┌─ RAW DATA

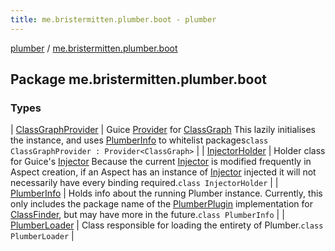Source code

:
 ```yaml
---
title: me.bristermitten.plumber.boot - plumber
---
```


[plumber](../index.html) / [me.bristermitten.plumber.boot](./index.html)

## Package me.bristermitten.plumber.boot

### Types

| [ClassGraphProvider](-class-graph-provider/index.html) | Guice [Provider](#) for [ClassGraph](#) This lazily initialises the instance, and uses [PlumberInfo](-plumber-info/index.html) to whitelist packages`class ClassGraphProvider : Provider<ClassGraph>` |
| [InjectorHolder](-injector-holder/index.html) | Holder class for Guice's [Injector](#) Because the current [Injector](#) is modified frequently in Aspect creation, if an Aspect has an instance of [Injector](#) injected it will not necessarily have every binding required.`class InjectorHolder` |
| [PlumberInfo](-plumber-info/index.html) | Holds info about the running Plumber instance. Currently, this only includes the package name of the [PlumberPlugin](../me.bristermitten.plumber/-plumber-plugin/index.html) implementation for [ClassFinder](../me.bristermitten.plumber.reflection/-class-finder/index.html), but may have more in the future.`class PlumberInfo` |
| [PlumberLoader](-plumber-loader/index.html) | Class responsible for loading the entirety of Plumber.`class PlumberLoader` |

└─

REQUIREMENT
What you return should match, exactly, the stretch of the listing above that runs from the line with "[ClassGraphProvider](-class-graph-provider/index.html) | Guice" to its last line.

WRITTEN RESPONSE
| [ClassGraphProvider](-class-graph-provider/index.html) | Guice [Provider](#) for [ClassGraph](#) This lazily initialises the instance, and uses [PlumberInfo](-plumber-info/index.html) to whitelist packages`class ClassGraphProvider : Provider<ClassGraph>` |
| [InjectorHolder](-injector-holder/index.html) | Holder class for Guice's [Injector](#) Because the current [Injector](#) is modified frequently in Aspect creation, if an Aspect has an instance of [Injector](#) injected it will not necessarily have every binding required.`class InjectorHolder` |
| [PlumberInfo](-plumber-info/index.html) | Holds info about the running Plumber instance. Currently, this only includes the package name of the [PlumberPlugin](../me.bristermitten.plumber/-plumber-plugin/index.html) implementation for [ClassFinder](../me.bristermitten.plumber.reflection/-class-finder/index.html), but may have more in the future.`class PlumberInfo` |
| [PlumberLoader](-plumber-loader/index.html) | Class responsible for loading the entirety of Plumber.`class PlumberLoader` |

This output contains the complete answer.